Possibilità di effettuare più test antidoping
Olivier Rabin direttore scientifico della WADA fa un passo avanti, affermando che ora è anche più facile testare sostanze instabili o testare più atleti in tutto il mondo. Il metodo consente di testare molti più atleti in un breve periodo di tempo, invece di 10 atleti il giorno, ora possono essere testati 100 atleti perché il test è eseguito rapidamente ed è facilmente trasportabile in laboratorio per l’analisi. Ha detto:
«Vogliamo promuovere questo metodo di analisi del sangue essiccato perché molte sostanze sono più facilmente rilevabili nel sangue che nelle urine. E con l’implementazione della DBS, possiamo meglio rilevare molte sostanze. Il sangue è una matrice reattiva ed è vivo, ma quando metti sangue in una provetta, si degrada nel tempo. Ciò rende difficile prelevare campioni in molte parti del mondo. Oggi con le gocce di sangue essiccato, possiamo prelevare più campioni in tutto il mondo».
La strada per il riconoscimento della DBS come metodo praticabile per l’antidoping è stata molto lunga. Thomas Bach, presidente del Comitato Olimpico Internazionale, nell’ottobre 2019, quando annunciò l’introduzione dell’analisi del sangue essiccato, era il culmine di un lungo processo di sviluppo. Ha dichiarato:
«Siamo stati informati dalla WADA che l’analisi delle gocce di sangue essiccato era disponibile per Tokyo. Riteniamo che questo metodo, insieme al programma di conservazione a lungo termine, sia un controllo antidoping più rigoroso e più deterrente».

L’analisi del sangue può condannare anche i dopati
Il doping di testosterone è una forma diffusa ed efficace di frode sportiva. Le donne in particolare hanno buone possibilità di doparsi e farla franca con la frode perché le tecniche analitiche attualmente impiegate non sono idonee a distinguere nelle loro urine tra testosterone “endogeno”, quindi fisiologicamente presente anche se in minima parte, ed “esogeno”, cioè assunto dall’atleta con la tecnica del microdosaggio.
Le organizzazioni nazionali antidoping in Germania, Svizzera e Stati Uniti avevano già maturato anni di esperienza con la raccolta e l’analisi del sangue essiccato. La storia inizia negli anni ’50, quando il DBS è stato utilizzato in ambito clinico (inizialmente per testare i neonati per le malattie congenite utilizzando il prelievo di sangue DBS dal tallone).

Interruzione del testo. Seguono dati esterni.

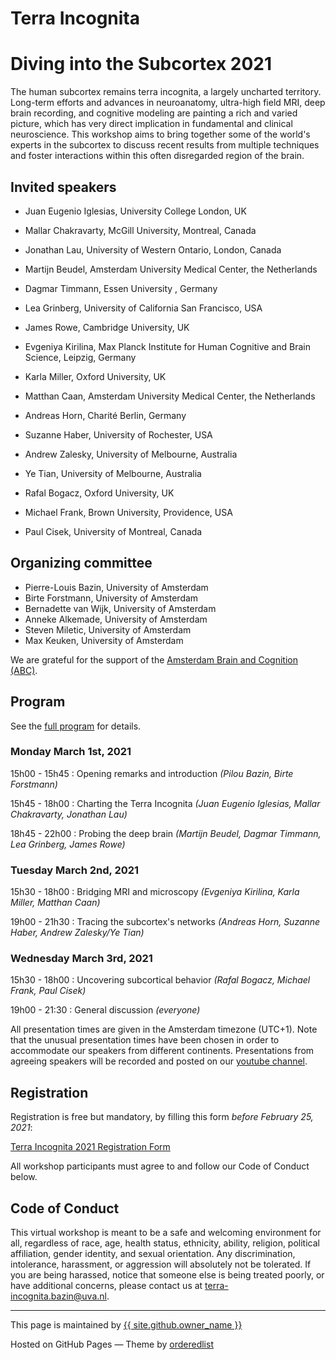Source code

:# <a name="home"></a>Terra Incognita
# Diving into the Subcortex 2021

The human subcortex remains terra incognita, a largely uncharted territory. Long-term efforts and
advances in neuroanatomy, ultra-high field MRI, deep brain recording, and cognitive modeling are
painting a rich and varied picture, which has very direct implication in fundamental and clinical
neuroscience. This workshop aims to bring together some of the world's experts in the subcortex to
discuss recent results from multiple techniques and foster interactions within this often disregarded
region of the brain.

## <a name="speakers"></a>Invited speakers

- Juan Eugenio Iglesias, University College London, UK
- Mallar Chakravarty, McGill University, Montreal, Canada
- Jonathan Lau, University of Western Ontario, London, Canada

- Martijn Beudel, Amsterdam University Medical Center, the Netherlands
- Dagmar Timmann, Essen University , Germany
- Lea Grinberg, University of California San Francisco, USA
- James Rowe, Cambridge University, UK

- Evgeniya Kirilina, Max Planck Institute for Human Cognitive and Brain Science, Leipzig, Germany
- Karla Miller, Oxford University, UK
- Matthan Caan, Amsterdam University Medical Center, the Netherlands

- Andreas Horn, Charité Berlin, Germany
- Suzanne Haber, University of Rochester, USA
- Andrew Zalesky, University of Melbourne, Australia
- Ye Tian, University of Melbourne, Australia

- Rafal Bogacz, Oxford University, UK
- Michael Frank, Brown University, Providence, USA
- Paul Cisek, University of Montreal, Canada

## <a names="orga"></a>Organizing committee

- Pierre-Louis Bazin, University of Amsterdam
- Birte Forstmann, University of Amsterdam
- Bernadette van Wijk, University of Amsterdam
- Anneke Alkemade, University of Amsterdam
- Steven Miletic, University of Amsterdam
- Max Keuken, University of Amsterdam

We are grateful for the support of the [Amsterdam Brain and Cognition (ABC)](https://abc.uva.nl/).


## <a name="program"></a>Program

See the [full program](Terra-Incognita-2021-program.pdf) for details.

### Monday March 1st, 2021

15h00 - 15h45
: Opening remarks and introduction _(Pilou Bazin, Birte Forstmann)_

15h45 - 18h00 
: Charting the Terra Incognita _(Juan Eugenio Iglesias, Mallar Chakravarty, Jonathan Lau)_

18h45 - 22h00
: Probing the deep brain _(Martijn Beudel, Dagmar Timmann, Lea Grinberg, James Rowe)_

### Tuesday March 2nd, 2021

15h30 - 18h00 
: Bridging MRI and microscopy _(Evgeniya Kirilina, Karla Miller, Matthan Caan)_

19h00 - 21h30 
: Tracing the subcortex's networks _(Andreas Horn, Suzanne Haber, Andrew Zalesky/Ye Tian)_

### Wednesday March 3rd, 2021

15h30 - 18h00 
: Uncovering subcortical behavior _(Rafal Bogacz, Michael Frank, Paul Cisek)_

19h00 - 21:30 
: General discussion _(everyone)_

All presentation times are given in the Amsterdam timezone (UTC+1). Note that the unusual presentation times have been chosen in order to accommodate our speakers from different continents. Presentations from agreeing speakers will be recorded and posted on our [youtube channel](https://www.youtube.com/channel/UCQOdEztc0qpgs8mvlaFSuCQ).



## <a name="register"></a>Registration

Registration is free but mandatory, by filling this form *before February 25, 2021*:

[Terra Incognita 2021 Registration Form](https://forms.gle/idtmWUYxVJ5LYDaKA)

All workshop participants must agree to and follow our Code of Conduct below.


## <a name="code"></a>Code of Conduct

This virtual workshop is meant to be a safe and welcoming environment for all, regardless of race, age, health status, ethnicity, ability, religion, political affiliation, gender identity, and sexual orientation.
Any discrimination, intolerance, harassment, or aggression will absolutely not be tolerated. 
If you are being harassed, notice that someone else is being treated poorly, or have additional concerns, please contact us at <terra-incognita.bazin@uva.nl>. 

---
 This page is maintained by <a href="{{ site.github.owner_url }}">{{ site.github.owner_name }}</a>
 
 Hosted on GitHub Pages &mdash; Theme by <a href="https://github.com/orderedlist">orderedlist</a>
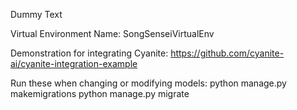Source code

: Dummy Text

Virtual Environment Name: SongSenseiVirtualEnv

Demonstration for integrating Cyanite:
    https://github.com/cyanite-ai/cyanite-integration-example


Run these when changing or modifying models: 
    python manage.py makemigrations
    python manage.py migrate 

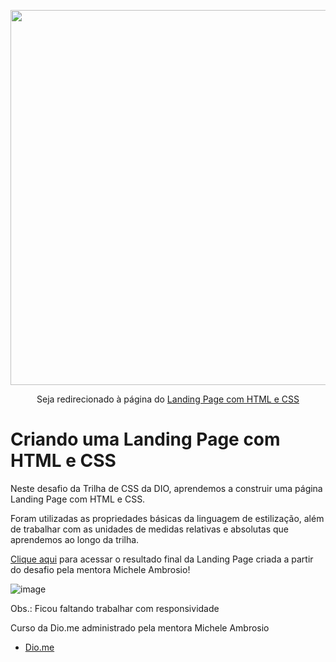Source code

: <p align="center">
    <img width="600" src="https://user-images.githubusercontent.com/102911341/209561801-c36ff547-6eb1-4d5c-80ec-68215a3cf009.png">
</p>
<p align="center">Seja redirecionado à página do 
<a href=" " target="_blank">Landing Page com HTML e CSS</a></p>






#  Criando uma Landing Page com HTML e CSS

Neste desafio da Trilha de CSS da DIO, aprendemos a  construir uma página Landing Page com HTML e CSS.

Foram utilizadas as propriedades básicas da linguagem de estilização, além de trabalhar com as unidades de medidas relativas e absolutas que aprendemos ao longo da trilha.

[Clique aqui](https://micheleambrosio.github.io/dio-trilha-css-desafio-01/) para acessar o resultado final da Landing Page criada a partir do desafio pela mentora Michele Ambrosio!

![image](https://user-images.githubusercontent.com/102911341/209561801-c36ff547-6eb1-4d5c-80ec-68215a3cf009.png)

Obs.: Ficou faltando trabalhar com responsividade

Curso da Dio.me administrado pela mentora Michele Ambrosio

- [Dio.me](https://www.dio.me/)



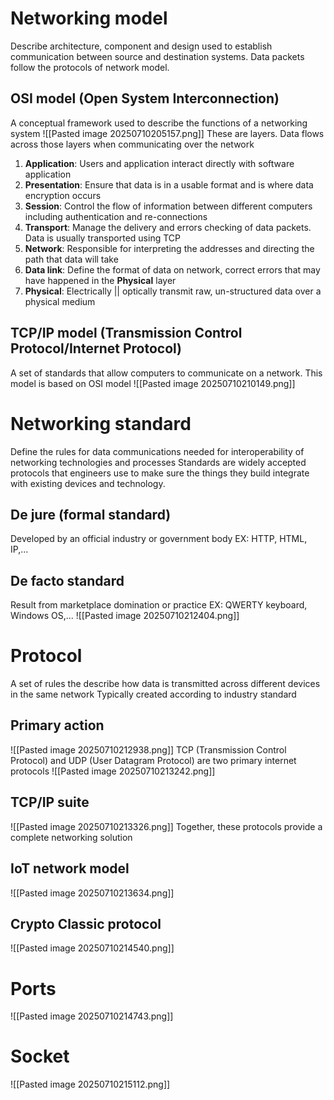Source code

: # Networking model
Describe architecture, component and design used to establish communication between source and destination systems.
Data packets follow the protocols of network model.
## OSI model (Open System Interconnection)
A conceptual framework used to describe the functions of a networking system
![[Pasted image 20250710205157.png]]
These are layers. Data flows across those layers when communicating over the network
1. **Application**: Users and application interact directly with software application
2. **Presentation**: Ensure that data is in a usable format and is where data encryption occurs
3. **Session**: Control the flow of information between different computers including authentication and re-connections
4. **Transport**: Manage the delivery and errors checking of data packets. Data is usually transported using TCP
5. **Network**: Responsible for interpreting the addresses and directing the path that data will take
6. **Data link**: Define the format of data on network, correct errors that may have happened in the **Physical** layer
7. **Physical**: Electrically || optically transmit raw, un-structured data over a physical medium
## TCP/IP model (Transmission Control Protocol/Internet Protocol)
A set of standards that allow computers to communicate on a network. This model is based on OSI model
![[Pasted image 20250710210149.png]]
# Networking standard
Define the rules for data communications needed for interoperability of networking technologies and processes
Standards are widely accepted protocols that engineers use to make sure the things they build integrate with existing devices and technology.
## De jure (formal standard)
Developed by an official industry or government body
EX: HTTP, HTML, IP,...
## De facto standard
Result from marketplace domination or practice
EX: QWERTY keyboard, Windows OS,...
![[Pasted image 20250710212404.png]]
# Protocol
A set of rules the describe how data is transmitted across different devices in the same network
Typically created according to industry standard
## Primary action
![[Pasted image 20250710212938.png]]
TCP (Transmission Control Protocol) and UDP (User Datagram Protocol) are two primary internet protocols
![[Pasted image 20250710213242.png]]
## TCP/IP suite
![[Pasted image 20250710213326.png]]
Together, these protocols provide a complete networking solution
## IoT network model
![[Pasted image 20250710213634.png]]
## Crypto Classic protocol
![[Pasted image 20250710214540.png]]
# Ports
![[Pasted image 20250710214743.png]]
# Socket
![[Pasted image 20250710215112.png]]
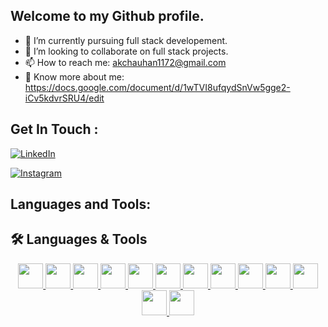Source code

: ## Welcome to my Github profile. 

- 🌱 I’m currently pursuing full stack developement.
- 👯 I’m looking to collaborate on full stack projects.
- 📫 How to reach me: akchauhan1172@gmail.com
- 📄 Know more about me: https://docs.google.com/document/d/1wTVI8ufqydSnVw5gge2-iCv5kdvrSRU4/edit

## Get In Touch :

[![LinkedIn](https://img.shields.io/badge/LinkedIn-0077B5?style=for-the-badge&logo=linkedin&logoColor=white)]((http://www.linkedin.com/in/abhishek-chauhan00)/)

[![Instagram](https://img.shields.io/badge/Instagram-E4405F?style=for-the-badge&logo=instagram&logoColor=white)](https://instagram.com/abhishek_chauhan1172)


## Languages and Tools: 
## 🛠️ Languages & Tools

<p align="center">
  <a href="https://developer.mozilla.org/en-US/docs/Web/HTML" target="_blank" title="HTML5">
    <img src="https://cdn.jsdelivr.net/gh/devicons/devicon/icons/html5/html5-original.svg" width="40" height="40"/>
  </a>
  <a href="https://developer.mozilla.org/en-US/docs/Web/CSS" target="_blank" title="CSS3">
    <img src="https://cdn.jsdelivr.net/gh/devicons/devicon/icons/css3/css3-original.svg" width="40" height="40"/>
  </a>
  <a href="https://www.javascript.com/" target="_blank" title="JavaScript">
    <img src="https://cdn.jsdelivr.net/gh/devicons/devicon/icons/javascript/javascript-original.svg" width="40" height="40"/>
  </a>
  <a href="https://reactjs.org/" target="_blank" title="ReactJS">
    <img src="https://cdn.jsdelivr.net/gh/devicons/devicon/icons/react/react-original.svg" width="40" height="40"/>
  </a>
  <a href="https://nodejs.org/" target="_blank" title="Node.js">
    <img src="https://cdn.jsdelivr.net/gh/devicons/devicon/icons/nodejs/nodejs-original.svg" width="40" height="40"/>
  </a>
  <a href="https://www.java.com/" target="_blank" title="Java">
    <img src="https://cdn.jsdelivr.net/gh/devicons/devicon/icons/java/java-original.svg" width="40" height="40"/>
  </a>
  <a href="https://isocpp.org/" target="_blank" title="C++">
    <img src="https://cdn.jsdelivr.net/gh/devicons/devicon/icons/cplusplus/cplusplus-original.svg" width="40" height="40"/>
  </a>
  <a href="https://en.wikipedia.org/wiki/C_(programming_language)" target="_blank" title="C">
    <img src="https://cdn.jsdelivr.net/gh/devicons/devicon/icons/c/c-original.svg" width="40" height="40"/>
  </a>
  <a href="https://www.python.org/" target="_blank" title="Python">
    <img src="https://cdn.jsdelivr.net/gh/devicons/devicon/icons/python/python-original.svg" width="40" height="40"/>
  </a>
  <a href="https://www.figma.com/" target="_blank" title="Figma">
    <img src="https://cdn.jsdelivr.net/gh/devicons/devicon/icons/figma/figma-original.svg" width="40" height="40"/>
  </a>
  <a href="https://code.visualstudio.com/" target="_blank" title="VS Code">
    <img src="https://cdn.jsdelivr.net/gh/devicons/devicon/icons/vscode/vscode-original.svg" width="40" height="40"/>
  </a>
  <a href="https://github.com/" target="_blank" title="GitHub">
    <img src="https://cdn.jsdelivr.net/gh/devicons/devicon/icons/github/github-original.svg" width="40" height="40"/>
  </a>
  <a href="https://www.canva.com/" target="_blank" title="Canva">
    <img src="https://cdn.jsdelivr.net/gh/devicons/devicon/icons/canva/canva-original.svg" width="40" height="40"/>
  </a>
</p>


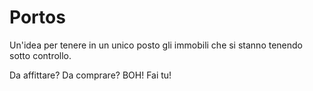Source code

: # Portos

Un'idea per tenere in un unico posto gli immobili che si stanno tenendo sotto controllo.

Da affittare? Da comprare? BOH!
Fai tu!

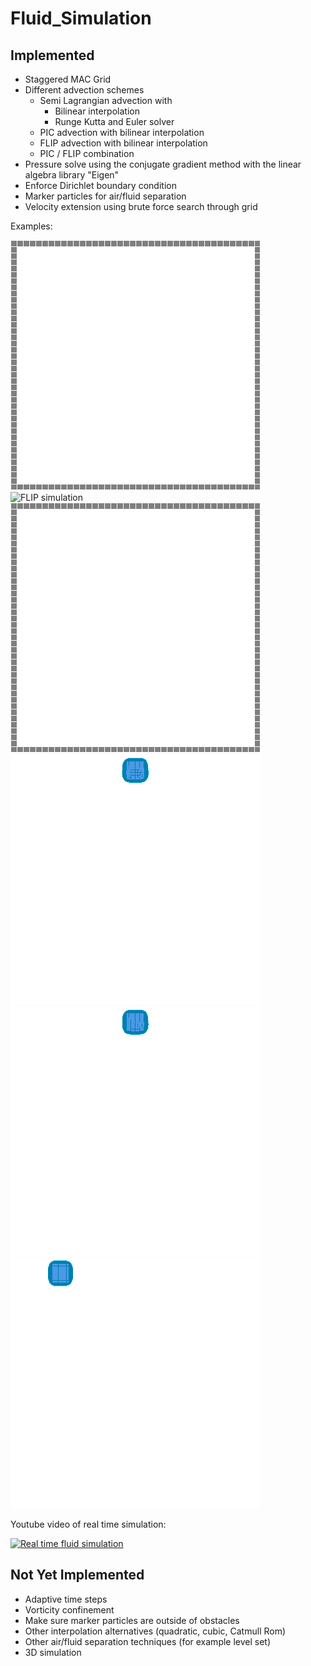 # Fluid_Simulation

## Implemented
* Staggered MAC Grid
* Different advection schemes
	* Semi Lagrangian advection with
		* Bilinear interpolation
		* Runge Kutta and Euler solver
	* PIC advection with bilinear interpolation
	* FLIP advection with bilinear interpolation
	* PIC / FLIP combination
* Pressure solve using the conjugate gradient method with the linear algebra library "Eigen"
* Enforce Dirichlet boundary condition
* Marker particles for air/fluid separation
* Velocity extension using brute force search through grid

Examples:

![](images/PIC.gif "PIC simulation") ![](images/FLIP.gif "FLIP simulation") ![](images/PICFLIP98.gif "2% PIC 98% FLIP simulation") ![](images/squirt1.gif "Volume preservation") ![](images/squirt2.gif "Volume preservation and high viscisity") ![](images/squirt4_k0.gif "No volume preservation. Smaller delta time")

Youtube video of real time simulation:

[![Real time fluid simulation](https://img.youtube.com/vi/gkGh4Xw5LDQ/0.jpg)](https://www.youtube.com/watch?v=gkGh4Xw5LDQ)

## Not Yet Implemented
* Adaptive time steps
* Vorticity confinement
* Make sure marker particles are outside of obstacles
* Other interpolation alternatives (quadratic, cubic, Catmull Rom)
* Other air/fluid separation techniques (for example level set)
* 3D simulation
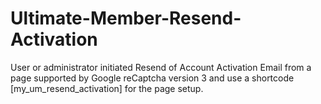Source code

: # Ultimate-Member-Resend-Activation
User or administrator initiated Resend of Account Activation Email from a page supported by Google reCaptcha version 3 and use a shortcode [my_um_resend_activation] for the page setup.
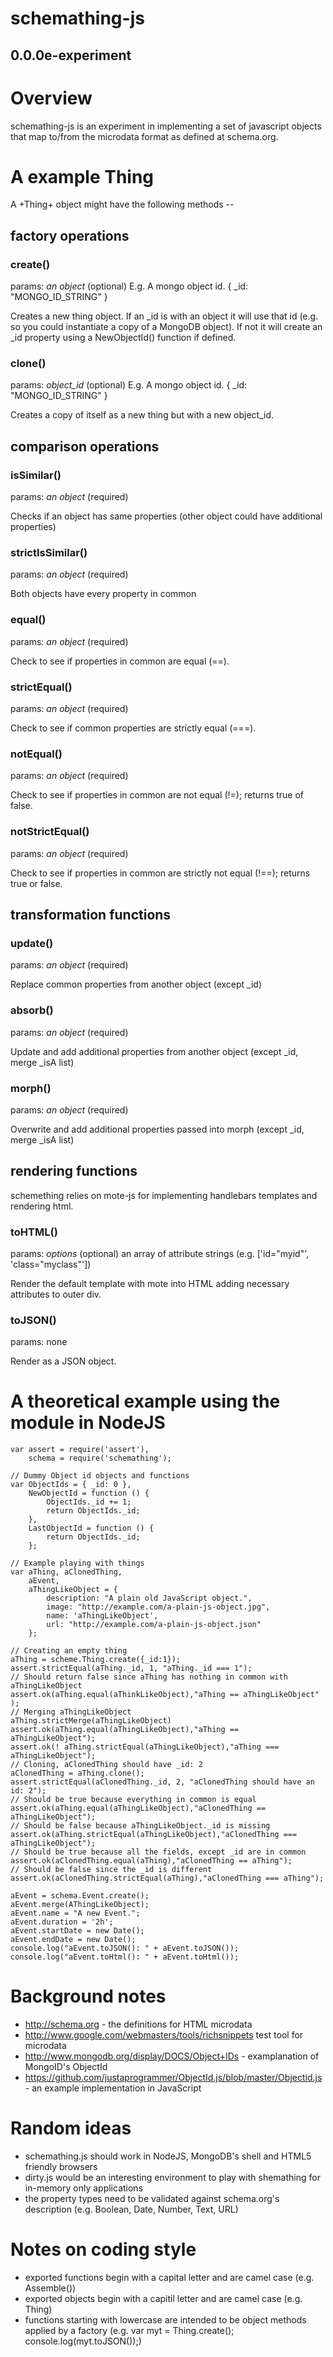 schemathing-js
========
0.0.0e-experiment
----------------

# Overview

schemathing-js is an experiment in implementing a set of javascript objects that map to/from the microdata format as defined at schema.org.

# A example Thing

A +Thing+ object might have the following methods --

## factory operations

### create()

params:  _an object_ (optional) E.g. A mongo object id. { _id: "MONGO_ID_STRING" }

Creates a new thing object. If an _id is with an object it will use that id (e.g. so you could instantiate a copy of a MongoDB object). If not it will create an _id property using a NewObjectId() function if defined.

### clone()

params: _object_id_ (optional) E.g. A mongo object id. { _id: "MONGO_ID_STRING" }

Creates a copy of itself as a new thing but with a new object_id.


## comparison operations

### isSimilar()

params: _an object_ (required)

Checks if an object has same properties (other object could have additional properties)

### strictIsSimilar()

params: _an object_ (required)

Both objects have every property in common

### equal()

params: _an object_ (required)

Check to see if properties in common are equal (==).

### strictEqual()

params: _an object_ (required)

Check to see if common properties are strictly equal (===).


### notEqual()

params: _an object_ (required)

Check to see if properties in common are not equal (!=); returns true of false.


### notStrictEqual()

params: _an object_ (required)

Check to see if properties in common are strictly not equal (!==); returns true or false.


## transformation functions

### update()

params: _an object_ (required)

Replace common properties from another object (except _id)

### absorb()

params: _an object_ (required)

Update and add additional properties from another object (except _id, merge _isA list)

### morph()

params: _an object_ (required)

Overwrite and add additional properties passed into morph (except _id, merge _isA list)

## rendering functions

schemething relies on mote-js for implementing handlebars templates and rendering html.

### toHTML()

params: _options_ (optional) an array of attribute strings (e.g. ['id="myid"', 'class="myclass"'])

Render the default template with mote into HTML adding necessary attributes to outer div.

### toJSON()

params: none

Render as a JSON object.

# A theoretical example using the module in NodeJS

    var assert = require('assert'),
    	schema = require('schemathing');
    
    // Dummy Object id objects and functions
    var ObjectIds = { _id: 0 },
    	NewObjectId = function () {
    		ObjectIds._id += 1;
    		return ObjectIds._id;
    	},
    	LastObjectId = function () {
    		return ObjectIds._id;
    	};

	// Example playing with things
    var aThing, aClonedThing,
    	aEvent, 
    	aThingLikeObject = {
    		description: "A plain old JavaScript object.",
			image: "http://example.com/a-plain-js-object.jpg",
			name: 'aThingLikeObject',
			url: "http://example.com/a-plain-js-object.json"
    	};
    
    // Creating an empty thing
    aThing = scheme.Thing.create({_id:1});
    assert.strictEqual(aThing._id, 1, "aThing._id === 1");
    // Should return false since aThing has nothing in common with aThingLikeObject
    assert.ok(aThing.equal(aThinkLikeObject),"aThing == aThingLikeObject" );
    // Merging aThingLikeObject
    aThing.strictMerge(aThingLikeObject)
    assert.ok(aThing.equal(aThingLikeObject),"aThing == aThingLikeObject");
    assert.ok(! aThing.strictEqual(aThingLikeObject),"aThing === aThingLikeObject");
    // Cloning, aClonedThing should have _id: 2
    aClonedThing = aThing.clone();
    assert.strictEqual(aClonedThing._id, 2, "aClonedThing should have an id: 2");
    // Should be true because everything in common is equal
    assert.ok(aThing.equal(aThingLikeObject),"aClonedThing == aThingLikeObject");
    // Should be false because aThingLikeObject._id is missing
    assert.ok(aThing.strictEqual(aThingLikeObject),"aClonedThing === aThingLikeObject");
    // Should be true because all the fields, except _id are in common
    assert.ok(aClonedThing.equal(aThing),"aClonedThing == aThing");
    // Should be false since the _id is different
    assert.ok(aClonedThing.strictEqual(aThing),"aClonedThing === aThing");

 	aEvent = schema.Event.create();
 	aEvent.merge(AThingLikeObject);
 	aEvent.name = "A new Event.";
 	aEvent.duration = '2h';
 	aEvent.startDate = new Date();
 	aEvent.endDate = new Date();
 	console.log("aEvent.toJSON(): " + aEvent.toJSON());
 	console.log("aEvent.toHtml(): " + aEvent.toHtml());

	
# Background notes

* http://schema.org - the definitions for HTML microdata
* http://www.google.com/webmasters/tools/richsnippets test tool for microdata
* http://www.mongodb.org/display/DOCS/Object+IDs - examplanation of MongoID's ObjectId
* https://github.com/justaprogrammer/ObjectId.js/blob/master/Objectid.js - an example implementation in JavaScript

# Random ideas

* schemathing.js should work in NodeJS, MongoDB's shell and HTML5 friendly browsers
* dirty.js would be an interesting environment to play with shemathing for in-memory only applications
* the property types need to be validated against schema.org's description (e.g. Boolean, Date, Number, Text, URL)

# Notes on coding style

+ exported functions begin with a capital letter and are camel case (e.g. Assemble())
+ exported objects begin with a capitil letter and are camel case (e.g. Thing)
+ functions starting with lowercase are intended to be object methods applied by a factory (e.g. var myt = Thing.create(); console.log(myt.toJSON());)



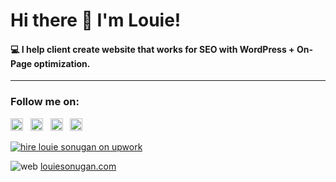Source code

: # Hi there 👋 I'm Louie!
#### 💻 I help client create website that works for SEO with WordPress + On-Page optimization.
---

### Follow me on:
<a href="https://www.facebook.com/louson21" target="_blank"><img src="https://i.ibb.co/TvgcLLp/facebook.png" width="20" alt="Facebook"/></a> &nbsp;
<a href="https://www.twitter.com/louson21" target="_blank"><img src="https://i.ibb.co/s1w3FKm/twitter.png" width="20" alt="twitter"/></a> &nbsp;
<a href="https://www.instagram.com/louiesonugan" target="_blank"><img src="https://i.ibb.co/sCgR1KQ/instagram.png" width="20" alt="instagram"/></a> &nbsp;
<a href="https://www.linkedin.com/in/louiesonugan" target="_blank"><img src="https://i.ibb.co/wBkYYcp/linkedin.png" width="20" alt="linkedin"/></a> &nbsp;

<a href="https://www.upwork.com/freelancers/~015f952a2b58304fcf" target="_blank"><img src="https://i.ibb.co/ym2648Q/hire-me-on-upwork-yg.png" alt="hire louie sonugan on upwork" border="0"></a>

<img src="https://i.ibb.co/SfJ2T3p/web.png" alt="web" border="0"> <a href="https://louiesonugan.com" target="_blank">louiesonugan.com</a>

Il metodo DBS nella ricerca antidoping non è stato adottato fino ai primi anni 2000. È stato possibile nel 2010 rilevare numerose classi di sostanze utilizzando il DBS, ma nel rispetto dei regolamenti, per l’attuazione devono esistere formali condizioni quadro.

Lavoro molto complesso
Olivier Rabin dopo aver spiegato il principio dei campioni A e B (è la raccolta delle urine condotta con un metodo di doppio campione, il laboratorio antidoping riceve due campioni “A” e “B”, prima è esaminato il campione “A”. In caso di positività, l’atleta ha il diritto, a proprie spese, di far controllare anche il campione “B” nello stesso laboratorio in cui è stato esaminato il primo campione), nonché le opzioni di trasporto e conservazione sigillate per la verifica della validità. Ha affermato:
«Cerchiamo centinaia di sostanze nei test antidoping. Dobbiamo validare centinaia di sostanze, un lavoro molto complesso. Ciò significa che testiamo diverse classi di sostanze e dobbiamo assicurarci che le analisi siano sufficientemente buone e sensibili, in modo che i risultati siano legalmente validi. È bello sapere che in questo momento stiamo entrando in una fase di analisi di routine. Fino ad ora si trattava solo di ricerca».